Enthusiasm > Experience. Enthusiasm will be the resilient, persistent force that surpasses obstacles, shortcomings, and resistance from the “experienced” who relies on the past and maintains power from keeping the status quo.
Let’s get into this.
Q: How many millions did you make selling your startup?
I didn’t.
For context, in 2005 a few friends and I decided to get into the restaurant business with little-to-no capital, no experience, no research, and no plan.
We just loved Louisiana crawfish (a Southern delicacy); saw that there was an overwhelming demand and meager supply in our area; and decided to jump in.
“Little-to-no capital” meant we used student loans (we were all in college at the time) and borrowed money from friends and family.

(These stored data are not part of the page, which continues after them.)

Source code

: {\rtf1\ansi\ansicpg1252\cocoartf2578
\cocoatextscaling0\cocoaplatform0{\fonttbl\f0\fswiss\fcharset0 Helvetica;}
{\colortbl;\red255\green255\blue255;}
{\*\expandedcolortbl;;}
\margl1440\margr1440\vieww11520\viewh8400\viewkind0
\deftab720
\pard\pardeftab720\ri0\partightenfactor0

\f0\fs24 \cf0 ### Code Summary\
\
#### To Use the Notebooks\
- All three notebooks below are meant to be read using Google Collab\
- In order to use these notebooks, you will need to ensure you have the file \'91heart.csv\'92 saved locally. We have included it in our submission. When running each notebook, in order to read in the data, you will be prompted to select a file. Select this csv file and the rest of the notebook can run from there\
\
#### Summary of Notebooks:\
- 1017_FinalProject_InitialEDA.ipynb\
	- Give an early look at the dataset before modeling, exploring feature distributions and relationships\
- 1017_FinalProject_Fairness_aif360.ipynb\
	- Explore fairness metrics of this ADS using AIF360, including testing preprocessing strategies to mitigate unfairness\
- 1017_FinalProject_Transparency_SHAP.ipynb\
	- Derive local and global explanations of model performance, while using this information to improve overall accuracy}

“No experience” meant that one of my partners - who was in charge of the recipes - had no culinary schooling, but had a knack for tasting and deconstructing what was in it.
That, and none of us have ever ran a restaurant before; and thought “How hard could it be?”
“No research” meant that we made a ton of stupid, costly, and preventable mistakes…but at the same time, it also meant we weren’t overwhelmed with the knowledge of so many obstacles, that would’ve probably stopped us from getting started.
Because we handled problems as they came, we didn’t stress out about fears that never happened; and whatever did happen, they came one or a few at at time and were surmountable speed bumps - versus being paralyzed by a mountain of odds.
Ignorance helped us, in this case.
“No plan” meant that didn’t put a business plan or feasibility study.
We simply wanted this to exist.
We wanted to scratch our own itch - that, in the absence of focus groups and market studies, there is at least market demand from the four of us. Do we really need anything else to start?
I believe that when you say “yes”, the universe starts revealing opportunities and dumb luck:
We found an old restaurant space that was abandoned by a few guys who just won a $55 million lottery. We inherited all of the equipment, just needed to put in another $60,000, and roll up our sleeves to do as much DIY (do it yourself) work as possible. This build-out cost should’ve been $500,000.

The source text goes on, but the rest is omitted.